(Document images with source code)
================================

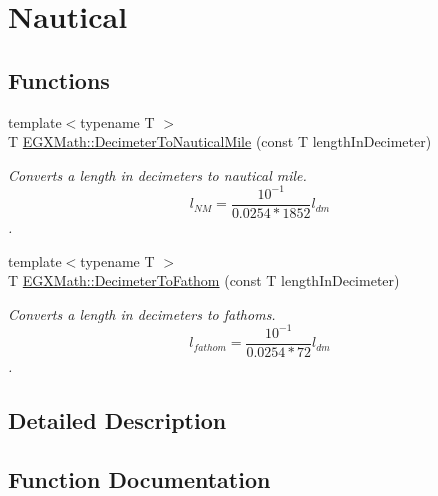 \hypertarget{group___e_g_x_math-_conversions-_length_conversions-_s_i-_decimeter-_nautical}{}\section{Nautical}
\label{group___e_g_x_math-_conversions-_length_conversions-_s_i-_decimeter-_nautical}
\subsection*{Functions}
\begin{DoxyCompactItemize}
\item 
{\footnotesize template$<$typename T $>$ }\\T \mbox{\hyperlink{group___e_g_x_math-_conversions-_length_conversions-_s_i-_decimeter-_nautical_ga6cc0e9987da30da6a30ddba50971ba2d}{E\+G\+X\+Math\+::\+Decimeter\+To\+Nautical\+Mile}} (const T length\+In\+Decimeter)
\begin{DoxyCompactList}\small\item\em Converts a length in decimeters to nautical mile. \[ l_{NM}= \frac{10^{-1}}{0.0254 * 1852} l_{dm} \]. \end{DoxyCompactList}\item 
{\footnotesize template$<$typename T $>$ }\\T \mbox{\hyperlink{group___e_g_x_math-_conversions-_length_conversions-_s_i-_decimeter-_nautical_ga1b0035d719274942290afe80600a2b27}{E\+G\+X\+Math\+::\+Decimeter\+To\+Fathom}} (const T length\+In\+Decimeter)
\begin{DoxyCompactList}\small\item\em Converts a length in decimeters to fathoms. \[ l_{fathom}= \frac{10^{-1}}{0.0254 * 72} l_{dm} \]. \end{DoxyCompactList}\end{DoxyCompactItemize}


\subsection{Detailed Description}


\subsection{Function Documentation}
\mbox{\label{group___e_g_x_math-_conversions-_length_conversions-_s_i-_decimeter-_nautical_ga1b0035d719274942290afe80600a2b27}} 
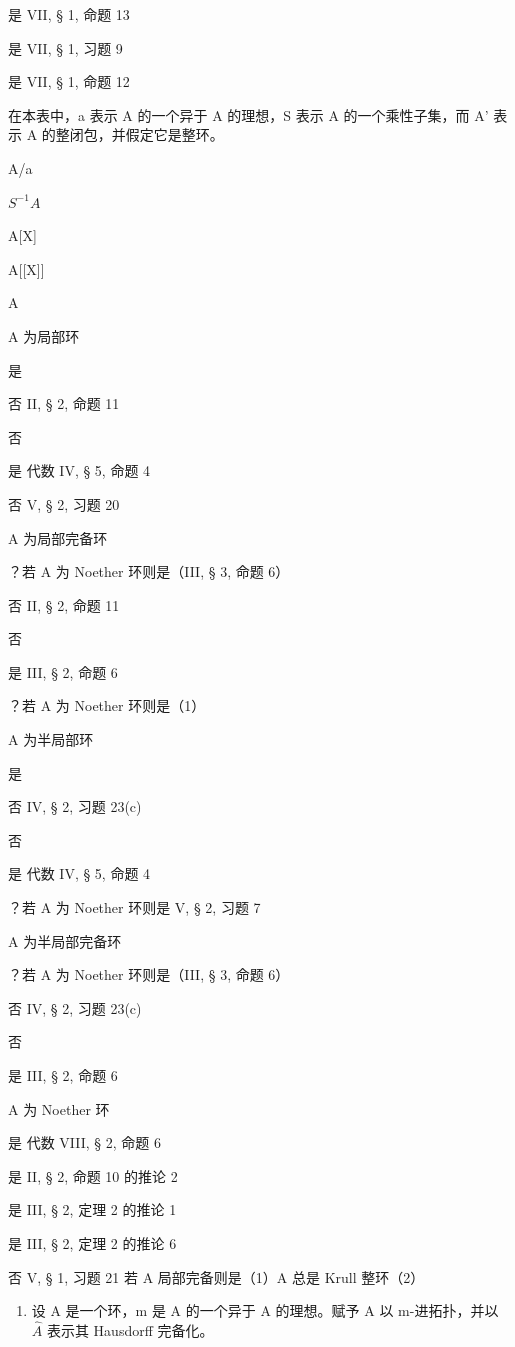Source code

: 是 VII, § 1, 命题 13

是 VII, § 1, 习题 9

是 VII, § 1, 命题 12


在本表中，a 表示 A 的一个异于 A 的理想，S 表示 A 的一个乘性子集，而 A' 表示 A 的整闭包，并假定它是整环。

A/a

\(S^{-1}A\)

A{[}X{]}

A{[}{[}X{]}{]}

A\textquotesingle{}

A 为局部环

是

否 II, § 2, 命题 11

否

是 代数 IV, § 5, 命题 4

否 V, § 2, 习题 20

A 为局部完备环

？若 A 为 Noether 环则是（III, § 3, 命题 6）

否 II, § 2, 命题 11

否

是 III, § 2, 命题 6

？若 A 为 Noether 环则是（1）

A 为半局部环

是

否 IV, § 2, 习题 23(c)

否

是 代数 IV, § 5, 命题 4

？若 A 为 Noether 环则是 V, § 2, 习题 7

A 为半局部完备环

？若 A 为 Noether 环则是（III, § 3, 命题 6）

否 IV, § 2, 习题 23(c)

否

是 III, § 2, 命题 6

A 为 Noether 环

是 代数 VIII, § 2, 命题 6

是 II, § 2, 命题 10 的推论 2

是 III, § 2, 定理 2 的推论 1

是 III, § 2, 定理 2 的推论 6

否 V, § 1, 习题 21 若 A 局部完备则是（1）A\textquotesingle{} 总是 Krull 整环（2）


\begin{enumerate}
\def\labelenumi{(\alph{enumi})}
\tightlist
\item
  设 A 是一个环，m 是 A 的一个异于 A 的理想。赋予 A 以 m-进拓扑，并以 \(\hat{A}\) 表示其 Hausdorff 完备化。
\end{enumerate}

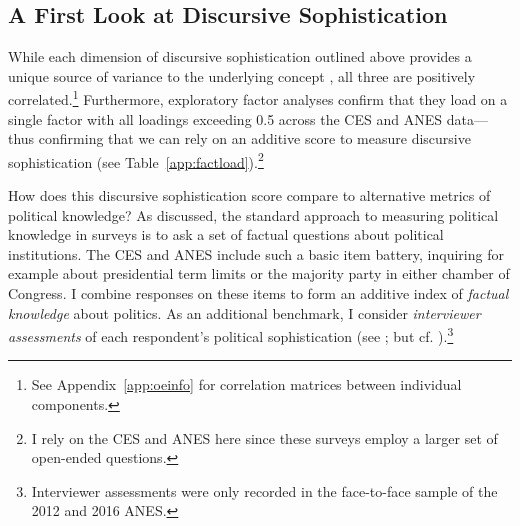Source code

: \subsection*{A First Look at Discursive Sophistication}

While each dimension of discursive sophistication outlined above provides a unique source of variance to the underlying concept \citep{luskin1987measuring}, all three are positively correlated.\footnote{See Appendix~\ref{app:oeinfo} for correlation matrices between individual components.} Furthermore, exploratory factor analyses confirm that they load on a single factor with all loadings exceeding 0.5 across the CES and ANES data---thus confirming that we can rely on an additive score to measure discursive sophistication (see Table~\ref{app:factload}).\footnote{I rely on the CES and ANES here since these surveys employ a larger set of open-ended questions.}



How does this discursive sophistication score compare to alternative metrics of political knowledge? As discussed, the standard approach to measuring political knowledge in surveys is to ask a set of factual questions about political institutions. The CES and ANES include such a basic item battery, inquiring for example about presidential term limits or the majority party in either chamber of Congress. I combine responses on these items to form an additive index of \textit{factual knowledge} about politics. As an additional benchmark, I consider \textit{interviewer assessments} of each respondent's political sophistication (see \citealt{bartels2005homer}; but cf. \citealt{ryan2011accuracy}).\footnote{Interviewer assessments were only recorded in the face-to-face sample of the 2012 and 2016 ANES.}

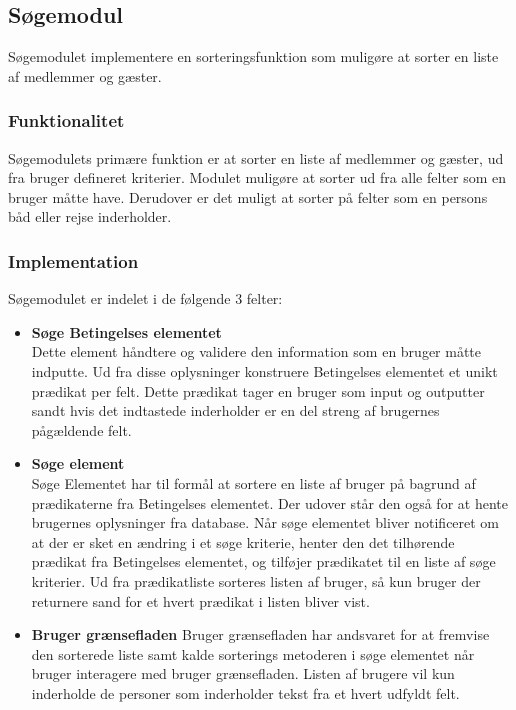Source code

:\subsection{Søgemodul}
\label{sub:s_searchmodul}

Søgemodulet implementere en sorteringsfunktion som muligøre at sorter en liste af medlemmer og gæster. 
\subsubsection{Funktionalitet}
\label{sub:funktionalitet}

Søgemodulets primære funktion er at sorter en liste af medlemmer og gæster, ud fra bruger defineret kriterier. Modulet muligøre at sorter ud fra alle felter som en bruger måtte have. Derudover er det muligt at sorter på felter som en persons båd eller rejse inderholder. 

\subsubsection{Implementation}
\label{sub:implementation}

Søgemodulet er indelet i de følgende 3 felter:

\begin{itemize}
	\item \textbf{Søge Betingelses elementet} \\
		Dette element håndtere og validere den information som en bruger måtte indputte. Ud fra disse oplysninger konstruere Betingelses elementet et unikt prædikat per felt. Dette prædikat tager en bruger som input og outputter sandt hvis det indtastede inderholder er en del streng af brugernes pågældende felt.

	\item \textbf{Søge element} \\
		Søge Elementet har til formål at sortere en liste af bruger på bagrund af prædikaterne fra Betingelses elementet. Der udover står den også for at hente brugernes oplysninger fra database. 
		Når søge elementet bliver notificeret om at der er sket en ændring i et søge kriterie, henter den det tilhørende prædikat fra Betingelses elementet, og tilføjer prædikatet til en liste af søge kriterier. Ud fra prædikatliste sorteres listen af bruger, så kun bruger der returnere sand for et hvert prædikat i listen bliver vist. 

	\item \textbf{Bruger grænsefladen}
		Bruger grænsefladen har andsvaret for at fremvise den sorterede liste samt kalde sorterings metoderen i søge elementet når bruger interagere med bruger grænsefladen. Listen af brugere vil kun inderholde de personer som inderholder tekst fra et hvert udfyldt felt.
\end{itemize}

================================

* **Work instruction**
Which of the lines in the data contain the string "textbf"? Return each one.

* **Output of the exercise**
	\item \textbf{Søge Betingelses elementet} \\
	\item \textbf{Søge element} \\
	\item \textbf{Bruger grænsefladen}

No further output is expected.